#### [Given records]
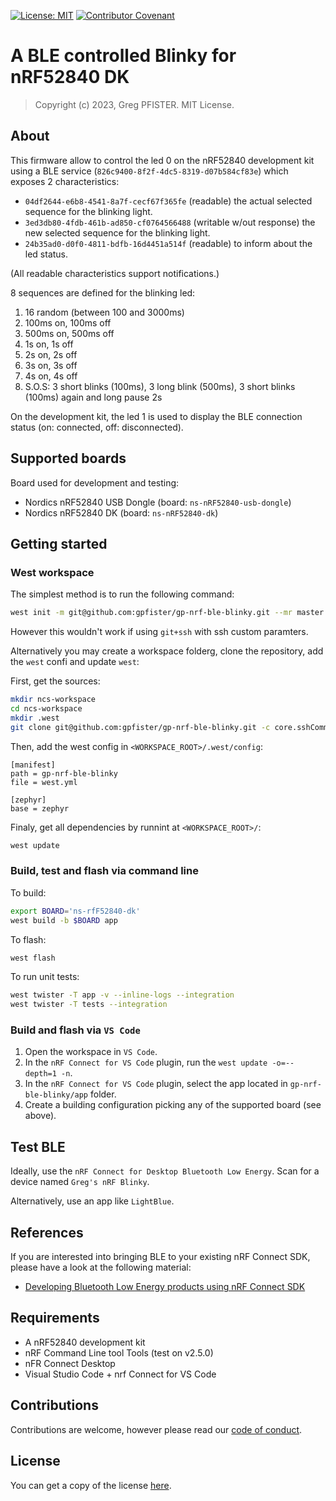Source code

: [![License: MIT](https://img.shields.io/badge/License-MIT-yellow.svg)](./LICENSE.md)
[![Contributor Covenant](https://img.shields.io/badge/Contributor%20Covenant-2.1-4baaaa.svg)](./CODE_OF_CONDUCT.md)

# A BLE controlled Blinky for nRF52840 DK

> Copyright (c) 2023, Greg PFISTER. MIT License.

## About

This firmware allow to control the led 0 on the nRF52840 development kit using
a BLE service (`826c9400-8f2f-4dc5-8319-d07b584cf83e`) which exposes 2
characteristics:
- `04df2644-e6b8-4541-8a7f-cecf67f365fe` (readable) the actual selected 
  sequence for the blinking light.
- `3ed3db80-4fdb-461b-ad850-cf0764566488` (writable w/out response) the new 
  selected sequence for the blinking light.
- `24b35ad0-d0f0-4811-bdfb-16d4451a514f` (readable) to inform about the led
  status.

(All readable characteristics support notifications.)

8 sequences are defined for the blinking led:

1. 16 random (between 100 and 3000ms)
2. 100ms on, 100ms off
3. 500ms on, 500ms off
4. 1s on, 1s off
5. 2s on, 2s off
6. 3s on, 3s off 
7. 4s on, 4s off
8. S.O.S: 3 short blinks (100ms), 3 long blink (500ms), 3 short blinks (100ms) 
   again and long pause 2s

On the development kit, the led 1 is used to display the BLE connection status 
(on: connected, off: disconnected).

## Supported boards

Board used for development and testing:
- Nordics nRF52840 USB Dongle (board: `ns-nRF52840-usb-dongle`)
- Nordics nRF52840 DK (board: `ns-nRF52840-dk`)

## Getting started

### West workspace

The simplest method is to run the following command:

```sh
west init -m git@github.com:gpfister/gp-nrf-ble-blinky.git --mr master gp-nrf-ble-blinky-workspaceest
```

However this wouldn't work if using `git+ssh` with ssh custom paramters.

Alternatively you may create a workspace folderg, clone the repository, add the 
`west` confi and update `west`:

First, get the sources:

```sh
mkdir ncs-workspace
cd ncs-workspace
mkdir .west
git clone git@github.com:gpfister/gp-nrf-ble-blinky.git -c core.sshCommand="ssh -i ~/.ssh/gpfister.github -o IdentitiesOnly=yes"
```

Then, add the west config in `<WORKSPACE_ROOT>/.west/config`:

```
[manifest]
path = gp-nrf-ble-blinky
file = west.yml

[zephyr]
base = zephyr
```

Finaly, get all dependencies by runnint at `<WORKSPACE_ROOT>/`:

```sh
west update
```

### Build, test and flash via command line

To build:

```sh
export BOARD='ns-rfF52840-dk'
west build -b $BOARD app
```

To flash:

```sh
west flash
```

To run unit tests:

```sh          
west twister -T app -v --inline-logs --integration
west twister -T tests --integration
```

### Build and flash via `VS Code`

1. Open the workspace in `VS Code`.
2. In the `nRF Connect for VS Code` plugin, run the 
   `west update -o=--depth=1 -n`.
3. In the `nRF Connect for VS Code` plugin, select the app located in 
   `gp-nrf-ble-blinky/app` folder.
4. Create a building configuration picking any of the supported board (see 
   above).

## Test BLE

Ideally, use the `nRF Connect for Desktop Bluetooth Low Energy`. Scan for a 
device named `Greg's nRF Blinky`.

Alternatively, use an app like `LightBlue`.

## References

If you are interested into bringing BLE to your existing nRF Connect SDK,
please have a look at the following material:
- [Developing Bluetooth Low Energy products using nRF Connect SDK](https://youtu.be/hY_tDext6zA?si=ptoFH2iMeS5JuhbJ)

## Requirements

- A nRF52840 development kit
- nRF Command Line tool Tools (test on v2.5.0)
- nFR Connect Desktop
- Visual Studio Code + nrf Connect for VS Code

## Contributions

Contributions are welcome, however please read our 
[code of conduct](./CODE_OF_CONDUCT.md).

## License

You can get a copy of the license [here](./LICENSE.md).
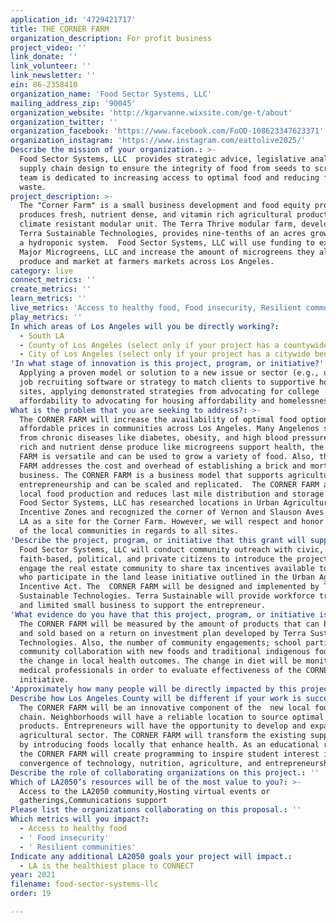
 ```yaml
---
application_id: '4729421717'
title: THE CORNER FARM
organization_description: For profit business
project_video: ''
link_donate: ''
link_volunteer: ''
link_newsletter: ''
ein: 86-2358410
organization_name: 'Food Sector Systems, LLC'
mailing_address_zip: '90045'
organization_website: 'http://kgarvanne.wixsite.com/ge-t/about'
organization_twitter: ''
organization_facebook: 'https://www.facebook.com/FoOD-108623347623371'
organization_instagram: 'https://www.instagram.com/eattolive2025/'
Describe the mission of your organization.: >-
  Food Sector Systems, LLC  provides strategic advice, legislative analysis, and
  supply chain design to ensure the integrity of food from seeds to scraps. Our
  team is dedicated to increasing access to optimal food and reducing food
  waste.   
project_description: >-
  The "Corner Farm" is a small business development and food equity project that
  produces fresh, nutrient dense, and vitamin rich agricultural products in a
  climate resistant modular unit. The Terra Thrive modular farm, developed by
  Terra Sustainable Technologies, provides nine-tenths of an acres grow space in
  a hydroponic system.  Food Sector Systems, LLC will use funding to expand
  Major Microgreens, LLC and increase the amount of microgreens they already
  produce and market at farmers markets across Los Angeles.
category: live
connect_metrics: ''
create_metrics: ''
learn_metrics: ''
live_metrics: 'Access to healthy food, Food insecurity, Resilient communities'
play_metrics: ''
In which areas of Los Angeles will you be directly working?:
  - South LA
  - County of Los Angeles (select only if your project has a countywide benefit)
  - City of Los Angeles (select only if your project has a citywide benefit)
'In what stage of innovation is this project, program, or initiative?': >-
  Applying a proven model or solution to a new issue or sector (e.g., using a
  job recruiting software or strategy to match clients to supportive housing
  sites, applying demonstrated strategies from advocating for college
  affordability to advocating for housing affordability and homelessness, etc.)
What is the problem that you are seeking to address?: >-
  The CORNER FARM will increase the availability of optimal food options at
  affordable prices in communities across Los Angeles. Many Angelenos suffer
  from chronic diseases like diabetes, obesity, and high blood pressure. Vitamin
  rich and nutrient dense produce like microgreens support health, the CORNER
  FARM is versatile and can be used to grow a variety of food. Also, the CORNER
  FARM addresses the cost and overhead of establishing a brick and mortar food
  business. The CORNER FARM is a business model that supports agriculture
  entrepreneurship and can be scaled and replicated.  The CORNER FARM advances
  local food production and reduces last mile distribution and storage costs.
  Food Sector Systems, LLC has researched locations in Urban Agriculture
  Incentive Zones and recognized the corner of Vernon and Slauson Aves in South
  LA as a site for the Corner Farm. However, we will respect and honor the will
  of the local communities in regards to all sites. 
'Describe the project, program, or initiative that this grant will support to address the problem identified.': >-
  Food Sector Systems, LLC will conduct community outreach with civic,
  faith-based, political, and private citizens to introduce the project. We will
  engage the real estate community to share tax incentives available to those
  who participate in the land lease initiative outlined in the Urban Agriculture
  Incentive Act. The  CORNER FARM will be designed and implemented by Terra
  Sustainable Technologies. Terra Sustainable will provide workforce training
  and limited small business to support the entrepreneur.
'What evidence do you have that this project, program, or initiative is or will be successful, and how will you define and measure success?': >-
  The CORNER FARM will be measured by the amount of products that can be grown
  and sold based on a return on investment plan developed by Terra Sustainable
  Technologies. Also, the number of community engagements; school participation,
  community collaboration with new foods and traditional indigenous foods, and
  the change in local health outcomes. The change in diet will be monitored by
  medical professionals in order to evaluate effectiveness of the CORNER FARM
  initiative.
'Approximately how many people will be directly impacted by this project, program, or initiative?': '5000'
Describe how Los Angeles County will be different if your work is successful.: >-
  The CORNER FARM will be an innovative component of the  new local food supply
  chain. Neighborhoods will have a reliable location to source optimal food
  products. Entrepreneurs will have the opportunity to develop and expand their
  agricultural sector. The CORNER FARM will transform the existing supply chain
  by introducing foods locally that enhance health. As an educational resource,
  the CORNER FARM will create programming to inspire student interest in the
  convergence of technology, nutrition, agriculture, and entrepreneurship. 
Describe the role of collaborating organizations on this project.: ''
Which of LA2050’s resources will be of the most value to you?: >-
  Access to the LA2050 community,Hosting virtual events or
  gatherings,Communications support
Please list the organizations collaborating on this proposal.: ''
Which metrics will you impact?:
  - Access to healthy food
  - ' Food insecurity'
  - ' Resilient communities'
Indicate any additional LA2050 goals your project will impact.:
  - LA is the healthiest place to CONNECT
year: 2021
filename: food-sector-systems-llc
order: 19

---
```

* * *

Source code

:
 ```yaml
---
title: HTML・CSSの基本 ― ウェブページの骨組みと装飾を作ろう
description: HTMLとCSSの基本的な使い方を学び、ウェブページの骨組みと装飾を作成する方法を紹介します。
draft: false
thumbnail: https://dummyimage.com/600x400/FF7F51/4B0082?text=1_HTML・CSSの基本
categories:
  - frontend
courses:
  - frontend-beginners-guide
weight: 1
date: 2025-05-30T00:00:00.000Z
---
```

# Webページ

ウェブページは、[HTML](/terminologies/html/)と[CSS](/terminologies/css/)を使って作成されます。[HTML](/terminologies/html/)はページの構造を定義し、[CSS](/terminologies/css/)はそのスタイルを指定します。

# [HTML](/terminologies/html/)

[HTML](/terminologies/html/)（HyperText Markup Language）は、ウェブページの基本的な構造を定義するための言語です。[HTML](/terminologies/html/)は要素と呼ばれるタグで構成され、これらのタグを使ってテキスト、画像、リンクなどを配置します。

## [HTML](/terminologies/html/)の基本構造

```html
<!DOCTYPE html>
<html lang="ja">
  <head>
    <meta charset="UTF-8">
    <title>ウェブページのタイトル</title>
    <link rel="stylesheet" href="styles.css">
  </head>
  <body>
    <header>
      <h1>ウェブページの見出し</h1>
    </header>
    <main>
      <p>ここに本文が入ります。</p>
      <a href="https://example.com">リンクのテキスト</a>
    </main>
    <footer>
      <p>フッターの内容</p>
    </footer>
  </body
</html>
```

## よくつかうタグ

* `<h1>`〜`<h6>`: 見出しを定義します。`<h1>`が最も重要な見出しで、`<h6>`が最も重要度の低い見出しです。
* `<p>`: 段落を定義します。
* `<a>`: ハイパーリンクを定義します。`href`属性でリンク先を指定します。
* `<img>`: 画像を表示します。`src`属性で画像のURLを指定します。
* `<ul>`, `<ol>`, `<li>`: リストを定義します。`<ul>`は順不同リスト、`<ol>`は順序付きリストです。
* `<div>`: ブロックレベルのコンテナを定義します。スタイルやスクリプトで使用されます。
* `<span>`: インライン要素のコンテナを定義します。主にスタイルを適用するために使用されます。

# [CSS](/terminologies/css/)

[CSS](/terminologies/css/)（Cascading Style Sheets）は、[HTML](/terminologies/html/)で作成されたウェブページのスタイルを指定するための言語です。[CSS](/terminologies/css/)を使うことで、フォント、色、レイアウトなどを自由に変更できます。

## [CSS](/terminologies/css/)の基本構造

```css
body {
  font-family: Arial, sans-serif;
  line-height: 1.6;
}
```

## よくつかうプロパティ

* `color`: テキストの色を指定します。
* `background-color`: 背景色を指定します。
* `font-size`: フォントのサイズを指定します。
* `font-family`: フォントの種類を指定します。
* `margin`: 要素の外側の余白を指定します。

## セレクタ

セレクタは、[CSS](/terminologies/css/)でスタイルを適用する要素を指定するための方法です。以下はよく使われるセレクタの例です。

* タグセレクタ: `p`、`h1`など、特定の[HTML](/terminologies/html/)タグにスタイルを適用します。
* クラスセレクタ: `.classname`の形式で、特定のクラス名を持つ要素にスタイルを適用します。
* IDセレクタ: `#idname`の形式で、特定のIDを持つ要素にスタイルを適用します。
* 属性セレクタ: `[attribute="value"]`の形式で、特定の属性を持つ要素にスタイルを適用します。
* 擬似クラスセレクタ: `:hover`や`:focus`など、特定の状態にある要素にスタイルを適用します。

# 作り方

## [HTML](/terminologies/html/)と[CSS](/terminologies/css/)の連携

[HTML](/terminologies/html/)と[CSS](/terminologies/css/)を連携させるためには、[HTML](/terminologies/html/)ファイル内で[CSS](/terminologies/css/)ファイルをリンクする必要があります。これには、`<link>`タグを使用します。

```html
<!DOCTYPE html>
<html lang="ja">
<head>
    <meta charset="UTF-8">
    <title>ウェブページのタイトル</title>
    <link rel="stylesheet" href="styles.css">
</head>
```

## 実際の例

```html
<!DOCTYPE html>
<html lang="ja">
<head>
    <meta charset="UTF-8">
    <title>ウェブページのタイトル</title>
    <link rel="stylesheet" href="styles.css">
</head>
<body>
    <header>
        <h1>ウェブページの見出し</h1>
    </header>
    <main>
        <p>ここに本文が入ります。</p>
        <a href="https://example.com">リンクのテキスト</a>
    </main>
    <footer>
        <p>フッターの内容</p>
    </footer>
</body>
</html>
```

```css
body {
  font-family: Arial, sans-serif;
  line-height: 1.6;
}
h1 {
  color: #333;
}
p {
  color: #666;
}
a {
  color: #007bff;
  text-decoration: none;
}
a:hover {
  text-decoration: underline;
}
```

* * *

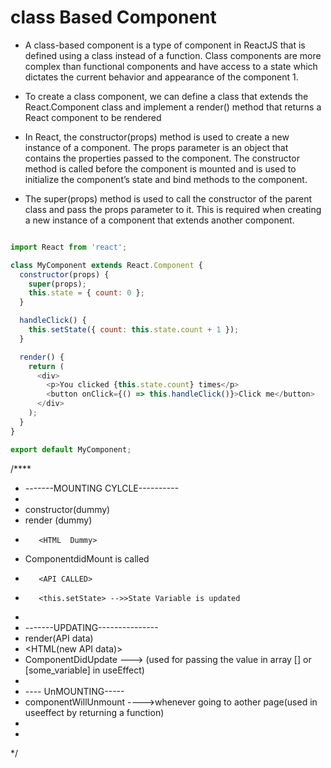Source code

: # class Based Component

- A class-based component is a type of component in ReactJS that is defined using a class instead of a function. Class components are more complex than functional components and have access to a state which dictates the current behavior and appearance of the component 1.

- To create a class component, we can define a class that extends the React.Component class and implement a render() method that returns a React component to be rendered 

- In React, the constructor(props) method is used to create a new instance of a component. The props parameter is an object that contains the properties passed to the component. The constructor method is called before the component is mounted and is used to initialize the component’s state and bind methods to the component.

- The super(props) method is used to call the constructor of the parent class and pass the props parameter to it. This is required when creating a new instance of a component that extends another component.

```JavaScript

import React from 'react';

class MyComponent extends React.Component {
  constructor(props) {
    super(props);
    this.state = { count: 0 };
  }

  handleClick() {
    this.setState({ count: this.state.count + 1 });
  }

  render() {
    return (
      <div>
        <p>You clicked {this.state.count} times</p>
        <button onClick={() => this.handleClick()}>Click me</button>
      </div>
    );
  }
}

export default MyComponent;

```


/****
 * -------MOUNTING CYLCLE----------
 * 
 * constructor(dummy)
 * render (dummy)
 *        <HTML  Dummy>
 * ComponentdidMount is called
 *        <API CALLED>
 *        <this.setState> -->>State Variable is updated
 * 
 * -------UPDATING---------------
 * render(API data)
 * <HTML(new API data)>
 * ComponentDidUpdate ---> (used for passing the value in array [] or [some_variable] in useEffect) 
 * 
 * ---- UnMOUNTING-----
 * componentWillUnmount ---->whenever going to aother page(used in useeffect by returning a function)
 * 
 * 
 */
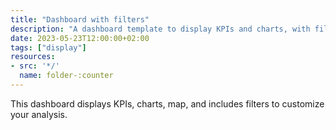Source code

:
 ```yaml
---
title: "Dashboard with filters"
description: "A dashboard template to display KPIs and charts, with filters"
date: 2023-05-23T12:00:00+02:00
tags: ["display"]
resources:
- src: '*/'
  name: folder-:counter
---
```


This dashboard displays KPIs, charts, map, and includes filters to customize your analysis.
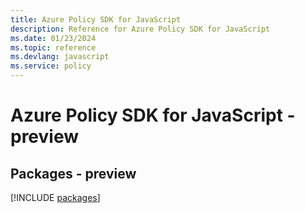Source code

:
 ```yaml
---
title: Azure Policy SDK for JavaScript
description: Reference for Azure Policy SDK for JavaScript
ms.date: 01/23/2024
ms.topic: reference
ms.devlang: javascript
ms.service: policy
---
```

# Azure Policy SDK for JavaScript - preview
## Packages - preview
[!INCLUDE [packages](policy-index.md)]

#### [Work instruction]
How many lines of the entries include the string "gpfister"? Answer with a number and no other words.

#### [Answer to the exercise]
2